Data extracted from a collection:
::::::::::

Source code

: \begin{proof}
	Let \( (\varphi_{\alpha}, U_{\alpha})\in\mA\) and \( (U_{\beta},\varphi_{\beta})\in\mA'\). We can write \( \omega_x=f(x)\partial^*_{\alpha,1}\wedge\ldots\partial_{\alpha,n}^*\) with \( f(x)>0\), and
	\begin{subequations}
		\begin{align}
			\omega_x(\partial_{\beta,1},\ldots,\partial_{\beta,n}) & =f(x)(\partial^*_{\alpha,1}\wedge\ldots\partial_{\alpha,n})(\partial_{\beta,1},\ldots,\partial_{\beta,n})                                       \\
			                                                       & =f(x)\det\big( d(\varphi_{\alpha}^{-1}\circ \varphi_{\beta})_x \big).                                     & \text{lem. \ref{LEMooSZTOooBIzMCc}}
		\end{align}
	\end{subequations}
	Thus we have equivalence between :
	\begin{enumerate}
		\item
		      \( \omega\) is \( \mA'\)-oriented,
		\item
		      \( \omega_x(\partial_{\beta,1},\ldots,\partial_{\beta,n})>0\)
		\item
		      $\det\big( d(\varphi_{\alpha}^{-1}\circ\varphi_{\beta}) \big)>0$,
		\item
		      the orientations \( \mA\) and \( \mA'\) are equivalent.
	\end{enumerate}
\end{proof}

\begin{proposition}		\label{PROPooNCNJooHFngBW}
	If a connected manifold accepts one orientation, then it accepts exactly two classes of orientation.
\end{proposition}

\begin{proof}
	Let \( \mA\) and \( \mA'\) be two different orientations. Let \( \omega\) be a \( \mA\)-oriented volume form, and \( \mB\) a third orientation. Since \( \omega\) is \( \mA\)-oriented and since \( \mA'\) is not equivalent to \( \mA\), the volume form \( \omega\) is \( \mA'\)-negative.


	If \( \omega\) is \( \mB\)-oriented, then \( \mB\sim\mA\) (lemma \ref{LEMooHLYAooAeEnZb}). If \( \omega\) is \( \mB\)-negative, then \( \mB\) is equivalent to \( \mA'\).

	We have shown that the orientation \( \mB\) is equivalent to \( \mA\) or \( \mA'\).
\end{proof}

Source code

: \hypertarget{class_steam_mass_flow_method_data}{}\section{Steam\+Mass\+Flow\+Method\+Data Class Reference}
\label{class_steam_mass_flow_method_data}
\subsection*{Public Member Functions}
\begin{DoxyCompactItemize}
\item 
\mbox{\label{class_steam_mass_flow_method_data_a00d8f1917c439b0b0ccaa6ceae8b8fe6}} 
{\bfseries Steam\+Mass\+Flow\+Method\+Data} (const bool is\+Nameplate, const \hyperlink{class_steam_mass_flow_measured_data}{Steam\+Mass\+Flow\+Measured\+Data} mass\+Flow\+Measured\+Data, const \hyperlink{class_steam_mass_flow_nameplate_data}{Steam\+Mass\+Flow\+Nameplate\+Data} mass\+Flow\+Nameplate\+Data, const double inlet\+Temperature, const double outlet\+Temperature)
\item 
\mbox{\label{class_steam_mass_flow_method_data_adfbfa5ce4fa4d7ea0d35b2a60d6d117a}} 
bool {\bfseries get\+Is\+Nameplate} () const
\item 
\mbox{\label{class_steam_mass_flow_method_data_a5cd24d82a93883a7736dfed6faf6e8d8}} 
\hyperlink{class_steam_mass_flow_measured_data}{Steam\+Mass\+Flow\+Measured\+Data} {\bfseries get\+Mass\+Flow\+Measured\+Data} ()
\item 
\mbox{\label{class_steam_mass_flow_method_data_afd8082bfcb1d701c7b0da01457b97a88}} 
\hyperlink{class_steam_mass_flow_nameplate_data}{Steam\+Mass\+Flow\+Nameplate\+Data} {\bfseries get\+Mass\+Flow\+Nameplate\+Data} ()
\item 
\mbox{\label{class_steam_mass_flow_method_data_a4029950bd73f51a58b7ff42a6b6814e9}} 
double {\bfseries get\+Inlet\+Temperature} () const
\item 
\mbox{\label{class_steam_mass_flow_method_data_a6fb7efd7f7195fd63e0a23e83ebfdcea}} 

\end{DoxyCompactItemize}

::::::::::

### WHAT TO PRODUCE
Transcribe each of the records above exactly.

### WRITTEN REPLY
Source code

: \begin{proof}
	Let \( (\varphi_{\alpha}, U_{\alpha})\in\mA\) and \( (U_{\beta},\varphi_{\beta})\in\mA'\). We can write \( \omega_x=f(x)\partial^*_{\alpha,1}\wedge\ldots\partial_{\alpha,n}^*\) with \( f(x)>0\), and
	\begin{subequations}
		\begin{align}
			\omega_x(\partial_{\beta,1},\ldots,\partial_{\beta,n}) & =f(x)(\partial^*_{\alpha,1}\wedge\ldots\partial_{\alpha,n})(\partial_{\beta,1},\ldots,\partial_{\beta,n})                                       \\
			                                                       & =f(x)\det\big( d(\varphi_{\alpha}^{-1}\circ \varphi_{\beta})_x \big).                                     & \text{lem. \ref{LEMooSZTOooBIzMCc}}
		\end{align}
	\end{subequations}
	Thus we have equivalence between :
	\begin{enumerate}
		\item
		      \( \omega\) is \( \mA'\)-oriented,
		\item
		      \( \omega_x(\partial_{\beta,1},\ldots,\partial_{\beta,n})>0\)
		\item
		      $\det\big( d(\varphi_{\alpha}^{-1}\circ\varphi_{\beta}) \big)>0$,
		\item
		      the orientations \( \mA\) and \( \mA'\) are equivalent.
	\end{enumerate}
\end{proof}

\begin{proposition}		\label{PROPooNCNJooHFngBW}
	If a connected manifold accepts one orientation, then it accepts exactly two classes of orientation.
\end{proposition}

\begin{proof}
	Let \( \mA\) and \( \mA'\) be two different orientations. Let \( \omega\) be a \( \mA\)-oriented volume form, and \( \mB\) a third orientation. Since \( \omega\) is \( \mA\)-oriented and since \( \mA'\) is not equivalent to \( \mA\), the volume form \( \omega\) is \( \mA'\)-negative.


	If \( \omega\) is \( \mB\)-oriented, then \( \mB\sim\mA\) (lemma \ref{LEMooHLYAooAeEnZb}). If \( \omega\) is \( \mB\)-negative, then \( \mB\) is equivalent to \( \mA'\).

	We have shown that the orientation \( \mB\) is equivalent to \( \mA\) or \( \mA'\).
\end{proof}

Source code

: \hypertarget{class_steam_mass_flow_method_data}{}\section{Steam\+Mass\+Flow\+Method\+Data Class Reference}
\label{class_steam_mass_flow_method_data}
\subsection*{Public Member Functions}
\begin{DoxyCompactItemize}
\item 
\mbox{\label{class_steam_mass_flow_method_data_a00d8f1917c439b0b0ccaa6ceae8b8fe6}} 
{\bfseries Steam\+Mass\+Flow\+Method\+Data} (const bool is\+Nameplate, const \hyperlink{class_steam_mass_flow_measured_data}{Steam\+Mass\+Flow\+Measured\+Data} mass\+Flow\+Measured\+Data, const \hyperlink{class_steam_mass_flow_nameplate_data}{Steam\+Mass\+Flow\+Nameplate\+Data} mass\+Flow\+Nameplate\+Data, const double inlet\+Temperature, const double outlet\+Temperature)
\item 
\mbox{\label{class_steam_mass_flow_method_data_adfbfa5ce4fa4d7ea0d35b2a60d6d117a}} 
bool {\bfseries get\+Is\+Nameplate} () const
\item 
\mbox{\label{class_steam_mass_flow_method_data_a5cd24d82a93883a7736dfed6faf6e8d8}} 
\hyperlink{class_steam_mass_flow_measured_data}{Steam\+Mass\+Flow\+Measured\+Data} {\bfseries get\+Mass\+Flow\+Measured\+Data} ()
\item 
\mbox{\label{class_steam_mass_flow_method_data_afd8082bfcb1d701c7b0da01457b97a88}} 
\hyperlink{class_steam_mass_flow_nameplate_data}{Steam\+Mass\+Flow\+Nameplate\+Data} {\bfseries get\+Mass\+Flow\+Nameplate\+Data} ()
\item 
\mbox{\label{class_steam_mass_flow_method_data_a4029950bd73f51a58b7ff42a6b6814e9}} 
double {\bfseries get\+Inlet\+Temperature} () const
\item 
\mbox{\label{class_steam_mass_flow_method_data_a6fb7efd7f7195fd63e0a23e83ebfdcea}} 

\end{DoxyCompactItemize}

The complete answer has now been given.